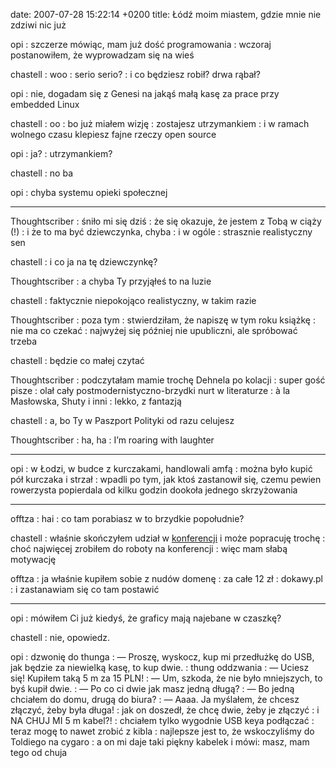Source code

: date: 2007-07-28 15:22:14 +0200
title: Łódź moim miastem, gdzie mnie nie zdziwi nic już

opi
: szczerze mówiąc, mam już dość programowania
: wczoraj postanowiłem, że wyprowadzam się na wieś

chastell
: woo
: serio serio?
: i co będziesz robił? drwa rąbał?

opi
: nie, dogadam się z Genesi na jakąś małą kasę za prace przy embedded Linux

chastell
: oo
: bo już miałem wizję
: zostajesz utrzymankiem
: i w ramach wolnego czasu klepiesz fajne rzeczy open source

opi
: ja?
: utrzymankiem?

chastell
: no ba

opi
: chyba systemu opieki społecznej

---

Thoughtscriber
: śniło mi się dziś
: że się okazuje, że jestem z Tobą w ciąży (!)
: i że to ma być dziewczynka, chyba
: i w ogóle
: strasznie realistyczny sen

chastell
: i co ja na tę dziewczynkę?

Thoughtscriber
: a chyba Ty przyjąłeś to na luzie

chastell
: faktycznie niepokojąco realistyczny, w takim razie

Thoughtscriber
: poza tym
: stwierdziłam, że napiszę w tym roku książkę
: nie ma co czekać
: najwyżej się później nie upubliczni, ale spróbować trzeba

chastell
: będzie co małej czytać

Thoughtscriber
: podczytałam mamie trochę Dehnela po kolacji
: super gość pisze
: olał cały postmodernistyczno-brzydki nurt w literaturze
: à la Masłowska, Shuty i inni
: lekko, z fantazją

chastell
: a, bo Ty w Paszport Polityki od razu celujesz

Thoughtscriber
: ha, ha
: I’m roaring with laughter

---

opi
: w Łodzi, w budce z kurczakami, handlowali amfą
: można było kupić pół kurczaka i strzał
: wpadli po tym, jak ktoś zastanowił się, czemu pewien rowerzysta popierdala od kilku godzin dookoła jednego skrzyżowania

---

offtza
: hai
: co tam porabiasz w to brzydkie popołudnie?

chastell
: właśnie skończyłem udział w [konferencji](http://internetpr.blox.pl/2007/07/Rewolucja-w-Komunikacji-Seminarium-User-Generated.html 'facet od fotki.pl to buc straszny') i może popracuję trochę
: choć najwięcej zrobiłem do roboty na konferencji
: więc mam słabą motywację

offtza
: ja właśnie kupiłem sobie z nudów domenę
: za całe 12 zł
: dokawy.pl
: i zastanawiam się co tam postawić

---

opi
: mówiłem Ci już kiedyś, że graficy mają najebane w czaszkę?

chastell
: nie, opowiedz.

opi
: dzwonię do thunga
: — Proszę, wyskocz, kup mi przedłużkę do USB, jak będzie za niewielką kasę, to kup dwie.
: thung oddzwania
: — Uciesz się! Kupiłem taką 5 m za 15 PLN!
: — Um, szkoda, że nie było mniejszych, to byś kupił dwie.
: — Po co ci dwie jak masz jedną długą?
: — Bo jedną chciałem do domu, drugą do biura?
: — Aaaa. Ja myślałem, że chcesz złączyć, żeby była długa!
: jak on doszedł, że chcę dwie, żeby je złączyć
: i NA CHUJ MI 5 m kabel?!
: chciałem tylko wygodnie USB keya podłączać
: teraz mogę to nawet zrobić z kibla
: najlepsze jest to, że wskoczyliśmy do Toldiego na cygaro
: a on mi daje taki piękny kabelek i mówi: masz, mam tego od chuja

•••••

## ASSIGNED TASK
The whole listing is to be retyped exactly, with its pictures removed.

## RESPONSE BELOW
Source code

: date: 2007-07-28 15:22:14 +0200
title: Łódź moim miastem, gdzie mnie nie zdziwi nic już

opi
: szczerze mówiąc, mam już dość programowania
: wczoraj postanowiłem, że wyprowadzam się na wieś

chastell
: woo
: serio serio?
: i co będziesz robił? drwa rąbał?

opi
: nie, dogadam się z Genesi na jakąś małą kasę za prace przy embedded Linux

chastell
: oo
: bo już miałem wizję
: zostajesz utrzymankiem
: i w ramach wolnego czasu klepiesz fajne rzeczy open source

opi
: ja?
: utrzymankiem?

chastell
: no ba

opi
: chyba systemu opieki społecznej

---

Thoughtscriber
: śniło mi się dziś
: że się okazuje, że jestem z Tobą w ciąży (!)
: i że to ma być dziewczynka, chyba
: i w ogóle
: strasznie realistyczny sen

chastell
: i co ja na tę dziewczynkę?

Thoughtscriber
: a chyba Ty przyjąłeś to na luzie

chastell
: faktycznie niepokojąco realistyczny, w takim razie

Thoughtscriber
: poza tym
: stwierdziłam, że napiszę w tym roku książkę
: nie ma co czekać
: najwyżej się później nie upubliczni, ale spróbować trzeba

chastell
: będzie co małej czytać

Thoughtscriber
: podczytałam mamie trochę Dehnela po kolacji
: super gość pisze
: olał cały postmodernistyczno-brzydki nurt w literaturze
: à la Masłowska, Shuty i inni
: lekko, z fantazją

chastell
: a, bo Ty w Paszport Polityki od razu celujesz

Thoughtscriber
: ha, ha
: I’m roaring with laughter

---

opi
: w Łodzi, w budce z kurczakami, handlowali amfą
: można było kupić pół kurczaka i strzał
: wpadli po tym, jak ktoś zastanowił się, czemu pewien rowerzysta popierdala od kilku godzin dookoła jednego skrzyżowania

---

offtza
: hai
: co tam porabiasz w to brzydkie popołudnie?

chastell
: właśnie skończyłem udział w [konferencji](http://internetpr.blox.pl/2007/07/Rewolucja-w-Komunikacji-Seminarium-User-Generated.html 'facet od fotki.pl to buc straszny') i może popracuję trochę
: choć najwięcej zrobiłem do roboty na konferencji
: więc mam słabą motywację

offtza
: ja właśnie kupiłem sobie z nudów domenę
: za całe 12 zł
: dokawy.pl
: i zastanawiam się co tam postawić

---

opi
: mówiłem Ci już kiedyś, że graficy mają najebane w czaszkę?

chastell
: nie, opowiedz.

opi
: dzwonię do thunga
: — Proszę, wyskocz, kup mi przedłużkę do USB, jak będzie za niewielką kasę, to kup dwie.
: thung oddzwania
: — Uciesz się! Kupiłem taką 5 m za 15 PLN!
: — Um, szkoda, że nie było mniejszych, to byś kupił dwie.
: — Po co ci dwie jak masz jedną długą?
: — Bo jedną chciałem do domu, drugą do biura?
: — Aaaa. Ja myślałem, że chcesz złączyć, żeby była długa!
: jak on doszedł, że chcę dwie, żeby je złączyć
: i NA CHUJ MI 5 m kabel?!
: chciałem tylko wygodnie USB keya podłączać
: teraz mogę to nawet zrobić z kibla
: najlepsze jest to, że wskoczyliśmy do Toldiego na cygaro
: a on mi daje taki piękny kabelek i mówi: masz, mam tego od chuja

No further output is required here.